Наконец, в 1857 году в Одессе проходило 49 процессов о банкротстве при общей сумме долгов по этим делам, превышавшей 3 млн рублей[263]
. Эти цифры свидетельствуют о том, что в Одессе существовала весьма крепкая система частного кредита, хотя и не такая обширная, как в Москве или Петербурге. На Правобережной Украине крупным центром кредита был город Бердичев, где ежегодный оборот кредита в конце 1840-х годов оценивался в 20 млн рублей. Согласно военным статистикам, сборов, взимавшихся в городе за регистрацию векселей и заемных писем, хватало для финансирования городских органов управления, суда и больницы[264]. В малых городах и на селе кредит был доступен и у таких местных источников, как дворяне и состоятельные крестьяне (и свободные, и крепостные). Судя по имеющейся у нас обрывочной информации, они были немногочисленны, но способны выдавать ссуды, достигавшие нескольких тысяч рублей[265].Даже согласно осторожным оценкам, частные кредитные сделки своими совокупными годовыми объемами далеко превосходили государственные ссуды; встречающаяся в научной литературе оценка в 17 % едва ли правдоподобна даже для Воронежской губернии, не говоря уже об остальной империи. Более того, само различие между государственным и частным кредитованием является несколько надуманным, поскольку в государственных и частных кредитных сетях могли одновременно обращаться одни и те же средства: владельцы крепостных, получавшие займы от государства, могли одалживать эти деньги прочим менее привилегированным лицам под более высокие проценты. Что еще более интересно, некоторые владельцы крепостных клали полученные займы в те же государственные банки под 4 % годовых, а затем использовали депозитарные расписки для выдачи частных займов и получения дополнительных процентов[266]
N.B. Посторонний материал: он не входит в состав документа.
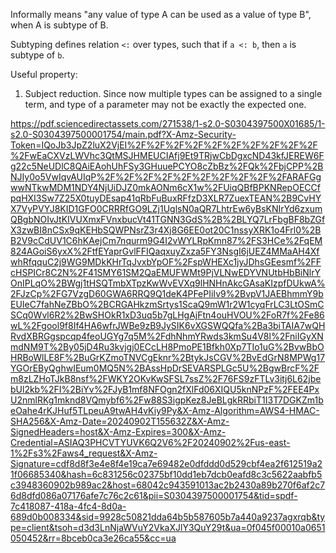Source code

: Informally means "any value of type A can be used as a value of type B", when A is subtype of B.

Subtyping defines relation `<:` over types, such that if `a <: b`, then `a` is subtype of `b`.

Useful property:
1. Subject reduction. Since now multiple types can be assigned to a single term, and type of a parameter may not be exactly the expected one.

https://pdf.sciencedirectassets.com/271538/1-s2.0-S0304397500X01685/1-s2.0-S0304397500001754/main.pdf?X-Amz-Security-Token=IQoJb3JpZ2luX2VjEI%2F%2F%2F%2F%2F%2F%2F%2F%2F%2F%2FwEaCXVzLWVhc3QtMSJHMEUCIAfj9Et9TRjwCbDgxcND43kfJEREW6Fg22c5NeUDlC8QAiEAohUhFSy3GHuuePCYO8cZbBz%2FQk%2FbjCPP%2BNJIy0o5VwIqvAUIqP%2F%2F%2F%2F%2F%2F%2F%2F%2F%2FARAFGgwwNTkwMDM1NDY4NjUiDJZ0mkAONm6cX1w%2FUiqQBfBPKNRepOECCfpqHXI3Sw7Z25X0tuyDEsap41qRbFuBuxRFfzD3XLR7ZuexTEAN%2B9CvHYX7VyPVYJ8KID1GFO0CRRRfGO9LZj1UglsN0aQR7LhtrEw6yBsKNIrYd6zxumQBgbNOIvJtKIVUXmxFVnxbucVt41TGNN3GdS%2B%2BLYQ7LrFbgBF8bZGfX3zwBI8nCSx9qKEHbSQWPNsrZ3r4Xj8G6EE0ot20C1nssyXRK1o4Frl0%2BB2V9cCdUV1C6hKAejCm7nqurm9G4I2vWYLRpKmn87%2FS3HCe%2FqEM824AGoiS6yxX%2FtfEYaprGvlFFIQaqxuyZxza5FY3NsgI6jUEZ4MMaAH4XfwhRfqquC2j9WG9MDkKHrTqJvxbYpOF%2FspWHEXc1jyJDhsGEesmf%2FFcHSPICr8C2N%2F41SMY61SM2QaEMUFWMt9PjVLNwEDYVNUtbHbBiNlrYOnIPLqO%2BWgj1tHSQTmbXTpzKwWvEVXq9lHNHnAkcGAsaKIzpfDUkwA%2FJzCp%2FG7VzgD60GWA6RRQ9Q1deK4PFePIiIv9%2BvpV1JAEBhmmY9bEUIeC7fahNeZBbO%2BCRGAHkzmSrtys1ScaQ9mW1r2W1cyqFrLC3LtOSmCSCq0Wvl6R2%2BwSHOkR1xD3uq5b7gLHgAjFtn4ouHVOU%2FoR7f%2Fe86wL%2Fgool9f8If4HA6wfrJWBe9zB9JySIK6vXGSWQQfa%2Ba3biTAIA7wQHRvdXBRGgspcqp4feoUGYg7q5M%2FdhNhmYRwds3kmSu4V8l%2FniIGyXNmdNM9T%2By05jD4Ru3kvjgj0ECcLH8PmoPE1Bfkh0Xp7TIo1uG%2BvwBbOHRBoWlLE8F%2BuGrKZmoTNVCgEknr%2BtykJsCGV%2BvEdGrN8MPWg17YGOrEByQghwIEum0MQ5N%2BAssHpDrSEVARSPLGc5U%2BgwBrcF%2Fm8zLZHoTJkB8nsf%2FWKY2OKvKwSFSL7ssZ%2F76FS9zFTLv3itj6L62jbebUl2kb%2FI%2BiYv%2FJyB1mf8NFOgn2fXlFd06XIQU5knNPzF%2FEE4PxU2nmlRKg1mknd8VQmybf6%2Fw88S3igpKez8JeBLgkRRbiT1I3T7DGKZm1beOahe4rKJHuf5TLpeuA9twAH4vKiy9Py&X-Amz-Algorithm=AWS4-HMAC-SHA256&X-Amz-Date=20240902T155632Z&X-Amz-SignedHeaders=host&X-Amz-Expires=300&X-Amz-Credential=ASIAQ3PHCVTYUVK6Q2V6%2F20240902%2Fus-east-1%2Fs3%2Faws4_request&X-Amz-Signature=cdf8d8f3e4e8f4e19ca7e69482e0dfddd0d529cbf4ea2f612519a21f06685340&hash=6c831256c02375bf10dd1eb7dcb0eafd8c3c5622aabfb5c3948360902b989ac2&host=68042c943591013ac2b2430a89b270f6af2c76d8dfd086a07176afe7c76c2c61&pii=S0304397500001754&tid=spdf-7c418087-418a-4fc4-8d0a-689d0b008334&sid=9928c50821dda64b5b587605b7a440a9237agxrqb&type=client&tsoh=d3d3LnNjaWVuY2VkaXJlY3QuY29t&ua=0f045f00010a0651050452&rr=8bceb0ca3e26ca55&cc=ua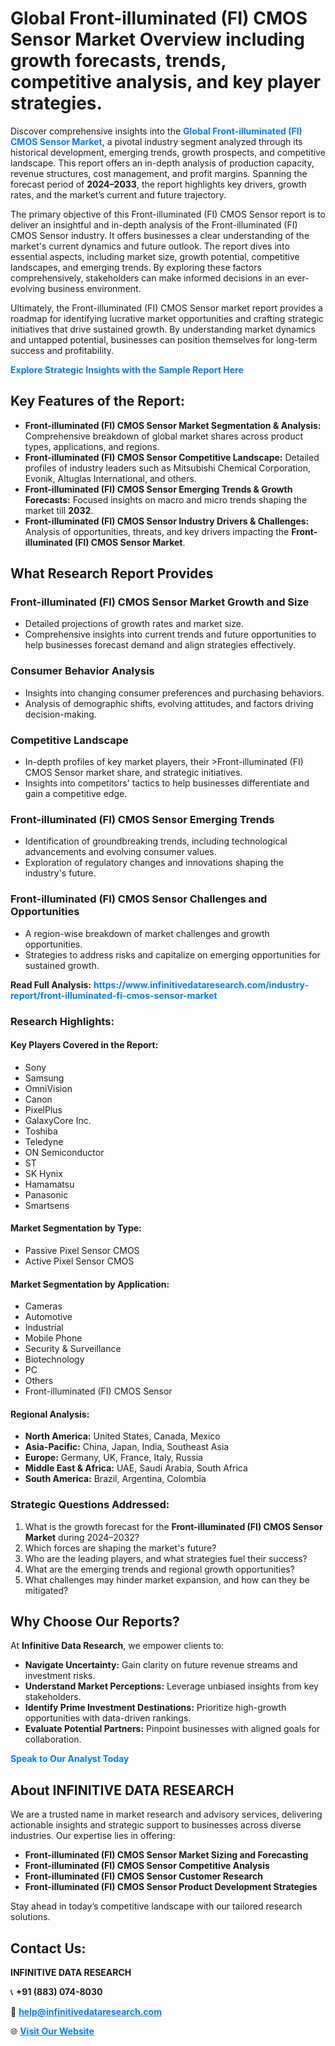 <h1>Global Front-illuminated (FI) CMOS Sensor Market Overview including growth forecasts, trends, competitive analysis, and key player strategies.</h1>
<p>
Discover comprehensive insights into the 
<a href="https://www.infinitivedataresearch.com/industry-report/front-illuminated-fi-cmos-sensor-market" rel="dofollow" style="color: #007BFF; text-decoration: none;"><strong>Global Front-illuminated (FI) CMOS Sensor Market</strong></a>, a pivotal industry segment analyzed through its historical development, emerging trends, growth prospects, and competitive landscape. This report offers an in-depth analysis of production capacity, revenue structures, cost management, and profit margins. Spanning the forecast period of <strong>2024–2033</strong>, the report highlights key drivers, growth rates, and the market’s current and future trajectory.
</p>
<p>
The primary objective of this Front-illuminated (FI) CMOS Sensor report is to deliver an insightful and in-depth analysis of the Front-illuminated (FI) CMOS Sensor industry. It offers businesses a clear understanding of the market's current dynamics and future outlook. The report dives into essential aspects, including market size, growth potential, competitive landscapes, and emerging trends. By exploring these factors comprehensively, stakeholders can make informed decisions in an ever-evolving business environment.
</p>
<p>
Ultimately, the Front-illuminated (FI) CMOS Sensor market report provides a roadmap for identifying lucrative market opportunities and crafting strategic initiatives that drive sustained growth. By understanding market dynamics and untapped potential, businesses can position themselves for long-term success and profitability.
</p>
<p>
<a href="https://www.infinitivedataresearch.com/request-sample/reportId=111305" style="color: #007BFF; text-decoration: none;"><strong>Explore Strategic Insights with the Sample Report Here</strong></a>
</p>

<h2>Key Features of the Report:</h2>
<ul>
<li><strong>Front-illuminated (FI) CMOS Sensor Market Segmentation & Analysis:</strong> Comprehensive breakdown of global market shares across product types, applications, and regions.</li>
<li><strong>Front-illuminated (FI) CMOS Sensor Competitive Landscape:</strong> Detailed profiles of industry leaders such as Mitsubishi Chemical Corporation, Evonik, Altuglas International, and others.</li>
<li><strong>Front-illuminated (FI) CMOS Sensor Emerging Trends & Growth Forecasts:</strong> Focused insights on macro and micro trends shaping the market till <strong>2032</strong>.</li>
<li><strong>Front-illuminated (FI) CMOS Sensor Industry Drivers & Challenges:</strong> Analysis of opportunities, threats, and key drivers impacting the <strong>Front-illuminated (FI) CMOS Sensor Market</strong>.</li>
</ul>

<h2>What Research Report Provides</h2>
<h3>Front-illuminated (FI) CMOS Sensor Market Growth and Size</h3>
<ul>
<li>Detailed projections of growth rates and market size.</li>
<li>Comprehensive insights into current trends and future opportunities to help businesses forecast demand and align strategies effectively.</li>
</ul>

<h3>Consumer Behavior Analysis</h3>
<ul>
<li>Insights into changing consumer preferences and purchasing behaviors.</li>
<li>Analysis of demographic shifts, evolving attitudes, and factors driving decision-making.</li>
</ul>

<h3>Competitive Landscape</h3>
<ul>
<li>In-depth profiles of key market players, their >Front-illuminated (FI) CMOS Sensor market share, and strategic initiatives.</li>
<li>Insights into competitors' tactics to help businesses differentiate and gain a competitive edge.</li>
</ul>

<h3>Front-illuminated (FI) CMOS Sensor Emerging Trends</h3>
<ul>
<li>Identification of groundbreaking trends, including technological advancements and evolving consumer values.</li>
<li>Exploration of regulatory changes and innovations shaping the industry's future.</li>
</ul>

<h3>Front-illuminated (FI) CMOS Sensor Challenges and Opportunities</h3>
<ul>
<li>A region-wise breakdown of market challenges and growth opportunities.</li>
<li>Strategies to address risks and capitalize on emerging opportunities for sustained growth.</li>
</ul>
<p><strong>Read Full Analysis:</strong> <a href="https://www.infinitivedataresearch.com/industry-report/front-illuminated-fi-cmos-sensor-market" rel="dofollow" style="color: #007BFF; text-decoration: none;"><strong>https://www.infinitivedataresearch.com/industry-report/front-illuminated-fi-cmos-sensor-market</strong></a></p>
<h3>Research Highlights:</h3>
<h4>Key Players Covered in the Report:</h4>
<ul><li>Sony</li><li>Samsung</li><li>OmniVision</li><li>Canon</li><li>PixelPlus</li><li>GalaxyCore Inc.</li><li>Toshiba</li><li>Teledyne</li><li>ON Semiconductor</li><li>ST</li><li>SK Hynix</li><li>Hamamatsu</li><li>Panasonic</li><li>Smartsens</li></ul>
<h4>Market Segmentation by Type:</h4>
<ul><li>Passive Pixel Sensor CMOS</li><li>Active Pixel Sensor CMOS</li></ul>
<h4>Market Segmentation by Application:</h4>
<ul><li>Cameras</li><li>Automotive</li><li>Industrial</li><li>Mobile Phone</li><li>Security &amp; Surveillance</li><li>Biotechnology</li><li>PC</li><li>Others</li><li>Front-illuminated (FI) CMOS Sensor</li></ul>

<h4>Regional Analysis:</h4>
<ul>
<li><strong>North America:</strong> United States, Canada, Mexico</li>
<li><strong>Asia-Pacific:</strong> China, Japan, India, Southeast Asia</li>
<li><strong>Europe:</strong> Germany, UK, France, Italy, Russia</li>
<li><strong>Middle East & Africa:</strong> UAE, Saudi Arabia, South Africa</li>
<li><strong>South America:</strong> Brazil, Argentina, Colombia</li>
</ul>

<h3>Strategic Questions Addressed:</h3>
<ol>
<li>What is the growth forecast for the <strong>Front-illuminated (FI) CMOS Sensor Market</strong> during 2024–2032?</li>
<li>Which forces are shaping the market's future?</li>
<li>Who are the leading players, and what strategies fuel their success?</li>
<li>What are the emerging trends and regional growth opportunities?</li>
<li>What challenges may hinder market expansion, and how can they be mitigated?</li>
</ol>

<h2>Why Choose Our Reports?</h2>
<p>At <strong>Infinitive Data Research</strong>, we empower clients to:</p>
<ul>
<li><strong>Navigate Uncertainty:</strong> Gain clarity on future revenue streams and investment risks.</li>
<li><strong>Understand Market Perceptions:</strong> Leverage unbiased insights from key stakeholders.</li>
<li><strong>Identify Prime Investment Destinations:</strong> Prioritize high-growth opportunities with data-driven rankings.</li>
<li><strong>Evaluate Potential Partners:</strong> Pinpoint businesses with aligned goals for collaboration.</li>
</ul>
<p><a href="https://www.infinitivedataresearch.com/industry-report/front-illuminated-fi-cmos-sensor-market" rel="dofollow" style="color: #007BFF; text-decoration: none;"><strong>Speak to Our Analyst Today</strong></a></p>

<h2>About INFINITIVE DATA RESEARCH</h2>
<p>We are a trusted name in market research and advisory services, delivering actionable insights and strategic support to businesses across diverse industries. Our expertise lies in offering:</p>
<ul>
<li><strong>Front-illuminated (FI) CMOS Sensor Market Sizing and Forecasting</strong></li>
<li><strong>Front-illuminated (FI) CMOS Sensor Competitive Analysis</strong></li>
<li><strong>Front-illuminated (FI) CMOS Sensor Customer Research</strong></li>
<li><strong>Front-illuminated (FI) CMOS Sensor Product Development Strategies</strong></li>
</ul>
<p>Stay ahead in today’s competitive landscape with our tailored research solutions.</p>

<h2>Contact Us:</h2>
<p><strong>INFINITIVE DATA RESEARCH</strong></p>
<p>📞 <strong>+91 (883) 074-8030</strong></p>
<p>📧 <strong><a href="mailto:help@infinitivedataresearch.com" style="color: #007BFF;">help@infinitivedataresearch.com</a></strong></p>
<p>🌐 <strong><a href="https://www.infinitivedataresearch.com" rel="dofollow" style="color: #007BFF;">Visit Our Website</a></strong></p>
. Таким образом, кредит в Российской империи существовал преимущественно вне рамок непосредственного контроля государства.Бремя задолженности
Существующие дискуссии о частном долге в России, несмотря на их досадную лаконичность, не сходятся в отношении того, представлял ли он собой экономическую возможность или, наоборот, бремя. Как утверждает Алексей Бугров, большинство долгов в XVII веке оставались невыплаченными и потому частный кредит был слишком дорогостоящим и хищническим: на это указывает тот факт, что лишь на небольшой части дошедших до нас долговых соглашений содержатся пометки об их частичном погашении (на самом же деле расписки о погашенных или прощенных долгах возвращались к заемщику, который, надо полагать, сразу же уничтожал их)[267]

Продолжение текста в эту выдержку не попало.